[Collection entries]
╭──
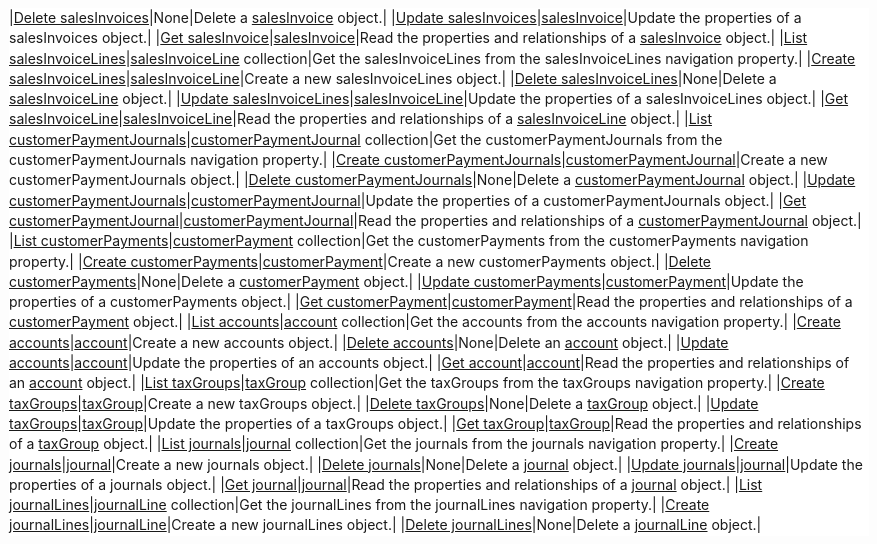 |[Delete salesInvoices](../api/company-delete-salesinvoices.md)|None|Delete a [salesInvoice](../resources/salesinvoice.md) object.|
|[Update salesInvoices](../api/company-update-salesinvoices.md)|[salesInvoice](../resources/salesinvoice.md)|Update the properties of a salesInvoices object.|
|[Get salesInvoice](../api/salesinvoice-get.md)|[salesInvoice](../resources/salesinvoice.md)|Read the properties and relationships of a [salesInvoice](../resources/salesinvoice.md) object.|
|[List salesInvoiceLines](../api/company-list-salesinvoicelines.md)|[salesInvoiceLine](../resources/salesinvoiceline.md) collection|Get the salesInvoiceLines from the salesInvoiceLines navigation property.|
|[Create salesInvoiceLines](../api/company-post-salesinvoicelines.md)|[salesInvoiceLine](../resources/salesinvoiceline.md)|Create a new salesInvoiceLines object.|
|[Delete salesInvoiceLines](../api/company-delete-salesinvoicelines.md)|None|Delete a [salesInvoiceLine](../resources/salesinvoiceline.md) object.|
|[Update salesInvoiceLines](../api/company-update-salesinvoicelines.md)|[salesInvoiceLine](../resources/salesinvoiceline.md)|Update the properties of a salesInvoiceLines object.|
|[Get salesInvoiceLine](../api/salesinvoiceline-get.md)|[salesInvoiceLine](../resources/salesinvoiceline.md)|Read the properties and relationships of a [salesInvoiceLine](../resources/salesinvoiceline.md) object.|
|[List customerPaymentJournals](../api/company-list-customerpaymentjournals.md)|[customerPaymentJournal](../resources/customerpaymentjournal.md) collection|Get the customerPaymentJournals from the customerPaymentJournals navigation property.|
|[Create customerPaymentJournals](../api/company-post-customerpaymentjournals.md)|[customerPaymentJournal](../resources/customerpaymentjournal.md)|Create a new customerPaymentJournals object.|
|[Delete customerPaymentJournals](../api/company-delete-customerpaymentjournals.md)|None|Delete a [customerPaymentJournal](../resources/customerpaymentjournal.md) object.|
|[Update customerPaymentJournals](../api/company-update-customerpaymentjournals.md)|[customerPaymentJournal](../resources/customerpaymentjournal.md)|Update the properties of a customerPaymentJournals object.|
|[Get customerPaymentJournal](../api/customerpaymentjournal-get.md)|[customerPaymentJournal](../resources/customerpaymentjournal.md)|Read the properties and relationships of a [customerPaymentJournal](../resources/customerpaymentjournal.md) object.|
|[List customerPayments](../api/company-list-customerpayments.md)|[customerPayment](../resources/customerpayment.md) collection|Get the customerPayments from the customerPayments navigation property.|
|[Create customerPayments](../api/company-post-customerpayments.md)|[customerPayment](../resources/customerpayment.md)|Create a new customerPayments object.|
|[Delete customerPayments](../api/company-delete-customerpayments.md)|None|Delete a [customerPayment](../resources/customerpayment.md) object.|
|[Update customerPayments](../api/company-update-customerpayments.md)|[customerPayment](../resources/customerpayment.md)|Update the properties of a customerPayments object.|
|[Get customerPayment](../api/customerpayment-get.md)|[customerPayment](../resources/customerpayment.md)|Read the properties and relationships of a [customerPayment](../resources/customerpayment.md) object.|
|[List accounts](../api/company-list-accounts.md)|[account](../resources/account.md) collection|Get the accounts from the accounts navigation property.|
|[Create accounts](../api/company-post-accounts.md)|[account](../resources/account.md)|Create a new accounts object.|
|[Delete accounts](../api/company-delete-accounts.md)|None|Delete an [account](../resources/account.md) object.|
|[Update accounts](../api/company-update-accounts.md)|[account](../resources/account.md)|Update the properties of an accounts object.|
|[Get account](../api/account-get.md)|[account](../resources/account.md)|Read the properties and relationships of an [account](../resources/account.md) object.|
|[List taxGroups](../api/company-list-taxgroups.md)|[taxGroup](../resources/taxgroup.md) collection|Get the taxGroups from the taxGroups navigation property.|
|[Create taxGroups](../api/company-post-taxgroups.md)|[taxGroup](../resources/taxgroup.md)|Create a new taxGroups object.|
|[Delete taxGroups](../api/company-delete-taxgroups.md)|None|Delete a [taxGroup](../resources/taxgroup.md) object.|
|[Update taxGroups](../api/company-update-taxgroups.md)|[taxGroup](../resources/taxgroup.md)|Update the properties of a taxGroups object.|
|[Get taxGroup](../api/taxgroup-get.md)|[taxGroup](../resources/taxgroup.md)|Read the properties and relationships of a [taxGroup](../resources/taxgroup.md) object.|
|[List journals](../api/company-list-journals.md)|[journal](../resources/journal.md) collection|Get the journals from the journals navigation property.|
|[Create journals](../api/company-post-journals.md)|[journal](../resources/journal.md)|Create a new journals object.|
|[Delete journals](../api/company-delete-journals.md)|None|Delete a [journal](../resources/journal.md) object.|
|[Update journals](../api/company-update-journals.md)|[journal](../resources/journal.md)|Update the properties of a journals object.|
|[Get journal](../api/journal-get.md)|[journal](../resources/journal.md)|Read the properties and relationships of a [journal](../resources/journal.md) object.|
|[List journalLines](../api/company-list-journallines.md)|[journalLine](../resources/journalline.md) collection|Get the journalLines from the journalLines navigation property.|
|[Create journalLines](../api/company-post-journallines.md)|[journalLine](../resources/journalline.md)|Create a new journalLines object.|
|[Delete journalLines](../api/company-delete-journallines.md)|None|Delete a [journalLine](../resources/journalline.md) object.|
╰──
— REQUIRED ACTION —
Quote every record above exactly, leaving out any pictures.

— RESPONSE TO THE TASK —
 |[Delete salesInvoices](../api/company-delete-salesinvoices.md)|None|Delete a [salesInvoice](../resources/salesinvoice.md) object.|
|[Update salesInvoices](../api/company-update-salesinvoices.md)|[salesInvoice](../resources/salesinvoice.md)|Update the properties of a salesInvoices object.|
|[Get salesInvoice](../api/salesinvoice-get.md)|[salesInvoice](../resources/salesinvoice.md)|Read the properties and relationships of a [salesInvoice](../resources/salesinvoice.md) object.|
|[List salesInvoiceLines](../api/company-list-salesinvoicelines.md)|[salesInvoiceLine](../resources/salesinvoiceline.md) collection|Get the salesInvoiceLines from the salesInvoiceLines navigation property.|
|[Create salesInvoiceLines](../api/company-post-salesinvoicelines.md)|[salesInvoiceLine](../resources/salesinvoiceline.md)|Create a new salesInvoiceLines object.|
|[Delete salesInvoiceLines](../api/company-delete-salesinvoicelines.md)|None|Delete a [salesInvoiceLine](../resources/salesinvoiceline.md) object.|
|[Update salesInvoiceLines](../api/company-update-salesinvoicelines.md)|[salesInvoiceLine](../resources/salesinvoiceline.md)|Update the properties of a salesInvoiceLines object.|
|[Get salesInvoiceLine](../api/salesinvoiceline-get.md)|[salesInvoiceLine](../resources/salesinvoiceline.md)|Read the properties and relationships of a [salesInvoiceLine](../resources/salesinvoiceline.md) object.|
|[List customerPaymentJournals](../api/company-list-customerpaymentjournals.md)|[customerPaymentJournal](../resources/customerpaymentjournal.md) collection|Get the customerPaymentJournals from the customerPaymentJournals navigation property.|
|[Create customerPaymentJournals](../api/company-post-customerpaymentjournals.md)|[customerPaymentJournal](../resources/customerpaymentjournal.md)|Create a new customerPaymentJournals object.|
|[Delete customerPaymentJournals](../api/company-delete-customerpaymentjournals.md)|None|Delete a [customerPaymentJournal](../resources/customerpaymentjournal.md) object.|
|[Update customerPaymentJournals](../api/company-update-customerpaymentjournals.md)|[customerPaymentJournal](../resources/customerpaymentjournal.md)|Update the properties of a customerPaymentJournals object.|
|[Get customerPaymentJournal](../api/customerpaymentjournal-get.md)|[customerPaymentJournal](../resources/customerpaymentjournal.md)|Read the properties and relationships of a [customerPaymentJournal](../resources/customerpaymentjournal.md) object.|
|[List customerPayments](../api/company-list-customerpayments.md)|[customerPayment](../resources/customerpayment.md) collection|Get the customerPayments from the customerPayments navigation property.|
|[Create customerPayments](../api/company-post-customerpayments.md)|[customerPayment](../resources/customerpayment.md)|Create a new customerPayments object.|
|[Delete customerPayments](../api/company-delete-customerpayments.md)|None|Delete a [customerPayment](../resources/customerpayment.md) object.|
|[Update customerPayments](../api/company-update-customerpayments.md)|[customerPayment](../resources/customerpayment.md)|Update the properties of a customerPayments object.|
|[Get customerPayment](../api/customerpayment-get.md)|[customerPayment](../resources/customerpayment.md)|Read the properties and relationships of a [customerPayment](../resources/customerpayment.md) object.|
|[List accounts](../api/company-list-accounts.md)|[account](../resources/account.md) collection|Get the accounts from the accounts navigation property.|
|[Create accounts](../api/company-post-accounts.md)|[account](../resources/account.md)|Create a new accounts object.|
|[Delete accounts](../api/company-delete-accounts.md)|None|Delete an [account](../resources/account.md) object.|
|[Update accounts](../api/company-update-accounts.md)|[account](../resources/account.md)|Update the properties of an accounts object.|
|[Get account](../api/account-get.md)|[account](../resources/account.md)|Read the properties and relationships of an [account](../resources/account.md) object.|
|[List taxGroups](../api/company-list-taxgroups.md)|[taxGroup](../resources/taxgroup.md) collection|Get the taxGroups from the taxGroups navigation property.|
|[Create taxGroups](../api/company-post-taxgroups.md)|[taxGroup](../resources/taxgroup.md)|Create a new taxGroups object.|
|[Delete taxGroups](../api/company-delete-taxgroups.md)|None|Delete a [taxGroup](../resources/taxgroup.md) object.|
|[Update taxGroups](../api/company-update-taxgroups.md)|[taxGroup](../resources/taxgroup.md)|Update the properties of a taxGroups object.|
|[Get taxGroup](../api/taxgroup-get.md)|[taxGroup](../resources/taxgroup.md)|Read the properties and relationships of a [taxGroup](../resources/taxgroup.md) object.|
|[List journals](../api/company-list-journals.md)|[journal](../resources/journal.md) collection|Get the journals from the journals navigation property.|
|[Create journals](../api/company-post-journals.md)|[journal](../resources/journal.md)|Create a new journals object.|
|[Delete journals](../api/company-delete-journals.md)|None|Delete a [journal](../resources/journal.md) object.|
|[Update journals](../api/company-update-journals.md)|[journal](../resources/journal.md)|Update the properties of a journals object.|
|[Get journal](../api/journal-get.md)|[journal](../resources/journal.md)|Read the properties and relationships of a [journal](../resources/journal.md) object.|
|[List journalLines](../api/company-list-journallines.md)|[journalLine](../resources/journalline.md) collection|Get the journalLines from the journalLines navigation property.|
|[Create journalLines](../api/company-post-journallines.md)|[journalLine](../resources/journalline.md)|Create a new journalLines object.|
|[Delete journalLines](../api/company-delete-journallines.md)|None|Delete a [journalLine](../resources/journalline.md) object.|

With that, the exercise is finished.